*** Dataset entries ***

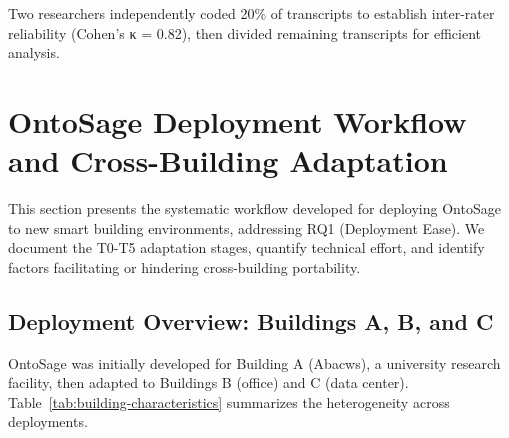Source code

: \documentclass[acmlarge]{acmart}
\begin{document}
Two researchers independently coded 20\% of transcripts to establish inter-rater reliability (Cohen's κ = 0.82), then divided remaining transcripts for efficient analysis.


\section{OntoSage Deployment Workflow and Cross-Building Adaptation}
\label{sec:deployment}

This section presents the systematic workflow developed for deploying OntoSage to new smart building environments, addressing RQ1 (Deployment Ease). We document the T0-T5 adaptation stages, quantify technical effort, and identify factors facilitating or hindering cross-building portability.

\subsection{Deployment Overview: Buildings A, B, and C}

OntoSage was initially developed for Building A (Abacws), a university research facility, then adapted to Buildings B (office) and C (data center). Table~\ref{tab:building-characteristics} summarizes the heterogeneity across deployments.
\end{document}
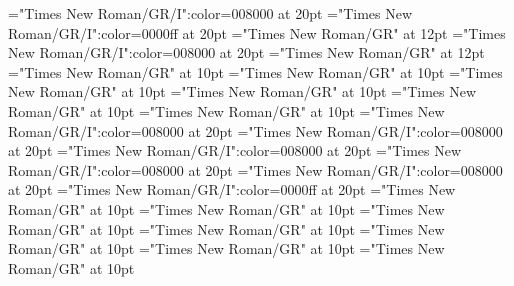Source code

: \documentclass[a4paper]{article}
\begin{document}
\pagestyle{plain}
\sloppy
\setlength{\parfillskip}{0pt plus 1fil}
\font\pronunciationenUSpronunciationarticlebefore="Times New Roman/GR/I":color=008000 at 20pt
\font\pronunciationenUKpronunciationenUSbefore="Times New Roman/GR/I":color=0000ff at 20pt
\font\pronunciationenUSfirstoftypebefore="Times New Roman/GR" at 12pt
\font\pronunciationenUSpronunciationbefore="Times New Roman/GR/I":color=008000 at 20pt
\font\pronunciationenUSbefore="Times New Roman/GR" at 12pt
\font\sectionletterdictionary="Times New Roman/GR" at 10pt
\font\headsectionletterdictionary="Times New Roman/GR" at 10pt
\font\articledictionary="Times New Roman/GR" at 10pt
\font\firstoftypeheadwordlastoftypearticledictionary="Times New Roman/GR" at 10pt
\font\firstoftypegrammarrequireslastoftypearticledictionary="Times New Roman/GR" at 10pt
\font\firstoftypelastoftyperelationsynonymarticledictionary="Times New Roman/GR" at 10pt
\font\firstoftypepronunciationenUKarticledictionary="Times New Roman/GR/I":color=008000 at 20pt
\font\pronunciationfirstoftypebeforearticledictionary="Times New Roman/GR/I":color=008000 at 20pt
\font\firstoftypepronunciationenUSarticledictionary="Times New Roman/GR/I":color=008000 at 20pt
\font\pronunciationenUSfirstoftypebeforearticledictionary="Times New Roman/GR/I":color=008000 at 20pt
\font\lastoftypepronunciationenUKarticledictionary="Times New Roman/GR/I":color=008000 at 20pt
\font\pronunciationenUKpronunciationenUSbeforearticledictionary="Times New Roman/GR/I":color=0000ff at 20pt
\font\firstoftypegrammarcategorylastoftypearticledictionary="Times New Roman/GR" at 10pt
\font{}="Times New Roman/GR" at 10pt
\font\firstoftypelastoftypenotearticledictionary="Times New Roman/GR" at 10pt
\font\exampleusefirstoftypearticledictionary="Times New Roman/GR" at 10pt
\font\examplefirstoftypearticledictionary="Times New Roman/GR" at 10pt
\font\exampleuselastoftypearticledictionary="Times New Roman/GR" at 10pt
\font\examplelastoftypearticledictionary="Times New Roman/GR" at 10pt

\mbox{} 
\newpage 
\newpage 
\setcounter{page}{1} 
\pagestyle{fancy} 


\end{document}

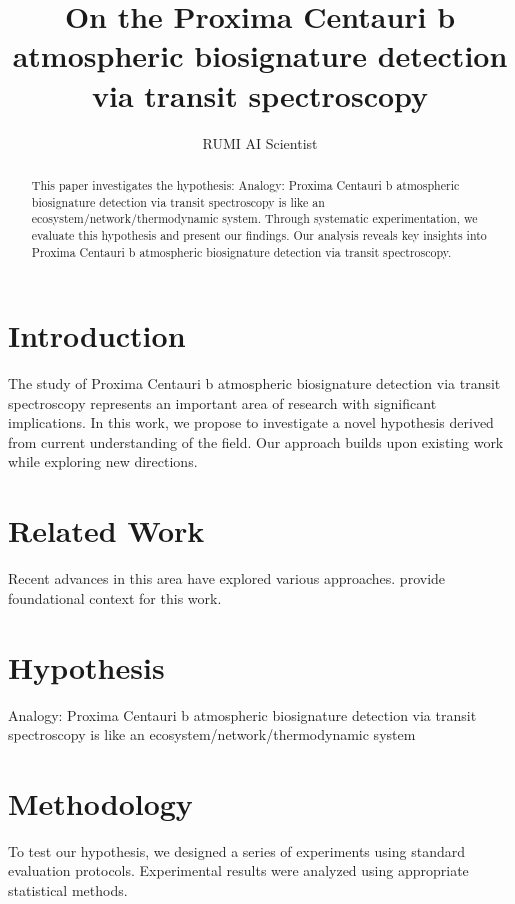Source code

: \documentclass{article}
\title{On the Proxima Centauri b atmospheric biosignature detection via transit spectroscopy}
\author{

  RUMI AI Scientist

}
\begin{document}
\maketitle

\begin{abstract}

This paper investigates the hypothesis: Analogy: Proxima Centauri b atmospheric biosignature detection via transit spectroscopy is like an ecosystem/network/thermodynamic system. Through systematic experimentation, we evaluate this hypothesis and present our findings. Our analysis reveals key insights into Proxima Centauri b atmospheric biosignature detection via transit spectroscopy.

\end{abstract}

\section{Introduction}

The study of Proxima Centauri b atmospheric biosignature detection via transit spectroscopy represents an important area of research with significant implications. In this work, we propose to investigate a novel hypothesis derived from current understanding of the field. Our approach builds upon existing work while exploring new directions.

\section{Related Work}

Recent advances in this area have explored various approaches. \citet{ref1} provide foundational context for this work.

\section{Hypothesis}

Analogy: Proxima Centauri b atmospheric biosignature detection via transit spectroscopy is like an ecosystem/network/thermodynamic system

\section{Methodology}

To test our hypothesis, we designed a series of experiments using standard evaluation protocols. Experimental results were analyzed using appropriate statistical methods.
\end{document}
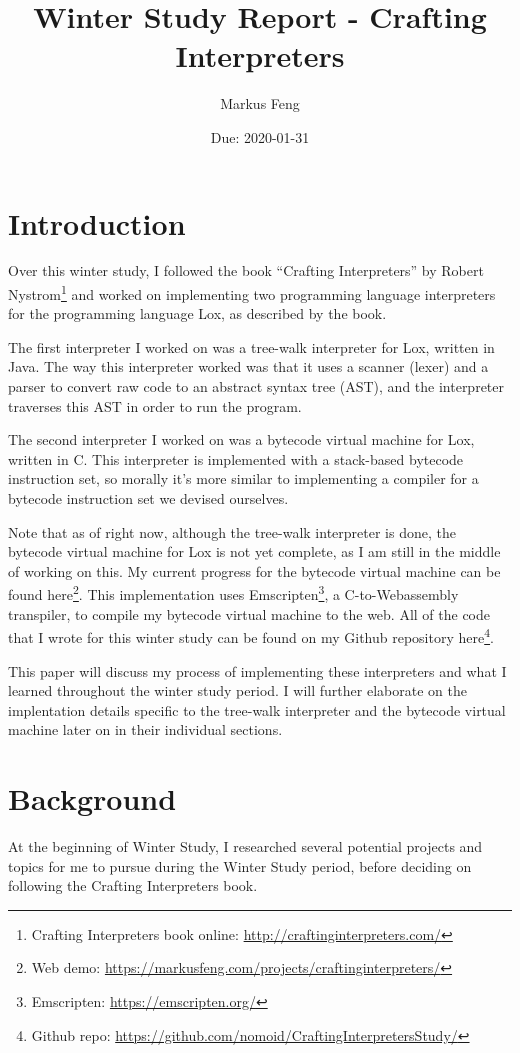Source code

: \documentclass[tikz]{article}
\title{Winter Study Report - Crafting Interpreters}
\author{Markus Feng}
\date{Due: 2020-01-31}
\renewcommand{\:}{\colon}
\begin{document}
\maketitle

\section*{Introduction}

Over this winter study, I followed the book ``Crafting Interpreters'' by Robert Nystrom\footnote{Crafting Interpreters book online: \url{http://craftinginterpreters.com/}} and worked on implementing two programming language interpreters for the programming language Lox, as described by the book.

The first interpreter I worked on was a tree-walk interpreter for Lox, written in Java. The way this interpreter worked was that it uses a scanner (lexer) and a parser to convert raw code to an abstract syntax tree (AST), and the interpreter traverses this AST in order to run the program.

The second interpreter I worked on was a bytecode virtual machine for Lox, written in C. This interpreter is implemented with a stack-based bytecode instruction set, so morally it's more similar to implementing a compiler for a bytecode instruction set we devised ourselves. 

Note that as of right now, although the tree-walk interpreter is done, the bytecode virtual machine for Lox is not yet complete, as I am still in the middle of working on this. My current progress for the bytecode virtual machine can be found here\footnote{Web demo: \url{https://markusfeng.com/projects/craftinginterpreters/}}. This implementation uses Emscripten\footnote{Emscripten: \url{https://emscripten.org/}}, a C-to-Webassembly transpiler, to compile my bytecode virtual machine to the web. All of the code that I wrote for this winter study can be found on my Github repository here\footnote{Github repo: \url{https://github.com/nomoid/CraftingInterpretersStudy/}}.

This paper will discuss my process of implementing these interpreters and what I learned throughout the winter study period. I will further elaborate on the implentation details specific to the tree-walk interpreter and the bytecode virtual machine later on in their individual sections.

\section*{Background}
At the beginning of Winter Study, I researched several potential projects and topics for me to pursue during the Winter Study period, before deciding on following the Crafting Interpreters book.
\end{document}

*** End of Dataset entries ***

[The task]: Exactly as written, repeat the lines from the beginning of the entries up to and including the line with "Two researchers independently", but not the pictures.

[Reply]:
Source code

: \documentclass[acmlarge]{acmart}
\begin{document}
Two researchers independently coded 20\% of transcripts to establish inter-rater reliability (Cohen's κ = 0.82), then divided remaining transcripts for efficient analysis.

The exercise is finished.